Of four possible routes prominently mentioned, all will wreak havoc. Two variations down Brookline and Elm Streets near Central Square will up-root between 3000 and 5000 families and claim several thousand jobs. One alignment further East, down Portland and Albany Streets on the fringe of M.I.T.'s campus, will take from 2300 to 5000 jobs (depending on whose figures you believe). And a third possible route, using the right-of-way along railroad tracks running through part of M.I.T.'s campus, will take a significant number of laboratories as well as claiming more than a thousand jobs and several hundred homes.
The City Council, faced with the conflicting pleas of businesses, residents, and M.I.T., has thus far failed to take any definite stand. It has until March 1--next Tuesday--to recommend an alternative to the Brookline-Elm St. alignment or accept the DPW's almost certain decision to select this route.
The Cambridge Committee for the Inner Belt, a private group of planners, has recommended a design down Portland and Albany Streets. They calculate that this route will claim approximately 2300 jobs--the figure has been challenged, and, in reality, its validity depends upon whether the Polaroid Corporation will move most of its operations outside the City if some of its physical plant is taken.
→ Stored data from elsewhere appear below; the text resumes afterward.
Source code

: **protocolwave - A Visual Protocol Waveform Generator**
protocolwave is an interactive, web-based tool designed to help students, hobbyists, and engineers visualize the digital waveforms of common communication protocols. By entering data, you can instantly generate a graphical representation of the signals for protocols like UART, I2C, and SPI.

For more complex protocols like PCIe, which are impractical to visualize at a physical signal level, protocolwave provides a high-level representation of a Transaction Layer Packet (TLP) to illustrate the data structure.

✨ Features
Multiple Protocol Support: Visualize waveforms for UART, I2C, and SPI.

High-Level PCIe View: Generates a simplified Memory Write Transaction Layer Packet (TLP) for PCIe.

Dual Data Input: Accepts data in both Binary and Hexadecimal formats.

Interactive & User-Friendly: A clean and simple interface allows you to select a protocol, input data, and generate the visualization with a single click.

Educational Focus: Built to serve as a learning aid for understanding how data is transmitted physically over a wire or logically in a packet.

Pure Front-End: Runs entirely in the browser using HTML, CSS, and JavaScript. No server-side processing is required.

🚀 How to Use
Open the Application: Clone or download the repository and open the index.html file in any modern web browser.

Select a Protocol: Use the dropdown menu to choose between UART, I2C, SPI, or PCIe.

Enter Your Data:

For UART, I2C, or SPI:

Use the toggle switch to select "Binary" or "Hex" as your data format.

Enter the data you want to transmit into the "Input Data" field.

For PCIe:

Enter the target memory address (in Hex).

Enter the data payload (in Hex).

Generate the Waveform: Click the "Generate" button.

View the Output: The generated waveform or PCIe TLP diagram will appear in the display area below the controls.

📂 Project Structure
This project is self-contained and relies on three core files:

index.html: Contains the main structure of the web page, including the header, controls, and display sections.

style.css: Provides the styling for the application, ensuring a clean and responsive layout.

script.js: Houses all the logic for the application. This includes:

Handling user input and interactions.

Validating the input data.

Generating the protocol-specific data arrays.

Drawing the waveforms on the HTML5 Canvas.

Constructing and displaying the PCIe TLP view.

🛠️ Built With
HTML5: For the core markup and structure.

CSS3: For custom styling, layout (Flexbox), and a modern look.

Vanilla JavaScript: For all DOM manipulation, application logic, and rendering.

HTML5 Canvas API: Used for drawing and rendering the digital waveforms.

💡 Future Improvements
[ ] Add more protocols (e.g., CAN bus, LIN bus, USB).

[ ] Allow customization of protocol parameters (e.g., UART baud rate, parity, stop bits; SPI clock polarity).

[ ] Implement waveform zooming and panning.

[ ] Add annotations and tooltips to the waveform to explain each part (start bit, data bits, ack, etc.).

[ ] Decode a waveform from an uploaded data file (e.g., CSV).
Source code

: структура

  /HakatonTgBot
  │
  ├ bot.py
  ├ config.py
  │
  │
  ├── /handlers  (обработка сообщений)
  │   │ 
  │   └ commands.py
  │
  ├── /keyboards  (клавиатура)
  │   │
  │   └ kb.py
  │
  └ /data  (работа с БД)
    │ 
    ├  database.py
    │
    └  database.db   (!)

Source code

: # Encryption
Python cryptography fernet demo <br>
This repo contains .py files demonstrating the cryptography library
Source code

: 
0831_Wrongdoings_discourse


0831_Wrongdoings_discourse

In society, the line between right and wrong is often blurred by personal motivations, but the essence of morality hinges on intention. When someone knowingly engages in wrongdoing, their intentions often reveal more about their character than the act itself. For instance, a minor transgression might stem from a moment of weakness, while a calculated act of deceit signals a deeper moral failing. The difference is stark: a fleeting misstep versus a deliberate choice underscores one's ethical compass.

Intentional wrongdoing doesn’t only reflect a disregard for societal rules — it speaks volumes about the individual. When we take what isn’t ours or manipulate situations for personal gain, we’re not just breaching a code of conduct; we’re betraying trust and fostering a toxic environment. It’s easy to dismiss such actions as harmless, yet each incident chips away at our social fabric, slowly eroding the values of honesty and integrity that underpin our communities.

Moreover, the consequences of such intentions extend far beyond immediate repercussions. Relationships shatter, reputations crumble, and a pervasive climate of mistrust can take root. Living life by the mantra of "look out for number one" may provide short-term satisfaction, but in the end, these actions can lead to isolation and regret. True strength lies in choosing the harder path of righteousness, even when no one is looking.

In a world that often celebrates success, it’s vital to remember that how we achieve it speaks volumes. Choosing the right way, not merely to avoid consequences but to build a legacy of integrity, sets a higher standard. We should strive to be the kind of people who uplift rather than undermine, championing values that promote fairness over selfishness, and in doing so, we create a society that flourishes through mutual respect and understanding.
Although the company has said it will have to consider such a move, the probability is that it will find some way of adapting to the new situation. In any case, as heavy as the cost of this route is, it seems less damaging than either of the other two choices.
But the Council should not limit its action to picking an alternate route. The City's main problem is that the rules of the game have been set by the DPW, and the two most important rules--that the Inner Belt is both inevitable and necessary--make the game a losing one for Cambridge. The rules are well-established, but the Council's attempts to change them have thus far been limited to strong, but largely ineffective verbal dissent. It can, and should, do more.
Councillor Edward A. Crane '35 has raised some strong arguments against the Inner Belt. The original idea of the Inner Belt Route was conceived in the 1948 Highway Master Plan, but since that time a number of other roads not contemplated in the report--in particular, the extension of the Massachusetts Turnpike into Boston--have been built. If tolls on the turnpike were reduced, Crane argues, more cars and trucks would use it, reducing the usefulness of an Inner Belt. The crucial question is: how much is the Inner Belt a compelling necessity, and how much is it a mere convenience? No doubt if a new eight-lane highway is constructed, traffic will move faster, but is the added speed and efficiency great enough to warrant the destruction the Inner Belt will inevitably cause?
Crane is correct when he asks for a new study of the need for the Belt. But a DPW that has been panting for years to build this highway is not about to cap its long frustration with another lengthy and risky study. The only way that Cambridge is going to get its report is by a massive show of political power that draws upon every element in this community as well as Boston, and the surrounding suburbs. The only way that such a demonstration can be achieved is by a united City Council that can induce the different factions in the community--the residents, the businesses, and M.I.T.--to join in a positive declaration, rather than simply to fight for their own survival. Once that is achieved, the City will be in a position to solicit the support of the governments and organizations of outlying communities.
Given the lack of both imagination and initiative that the Council has shown in the past, the prospects are slim that it will be able to launch a sustained drive. But given the huge costs of the Inner Belt to Cambridge, the Council ought to try--for only by changing the rules of the game can the City possibly win.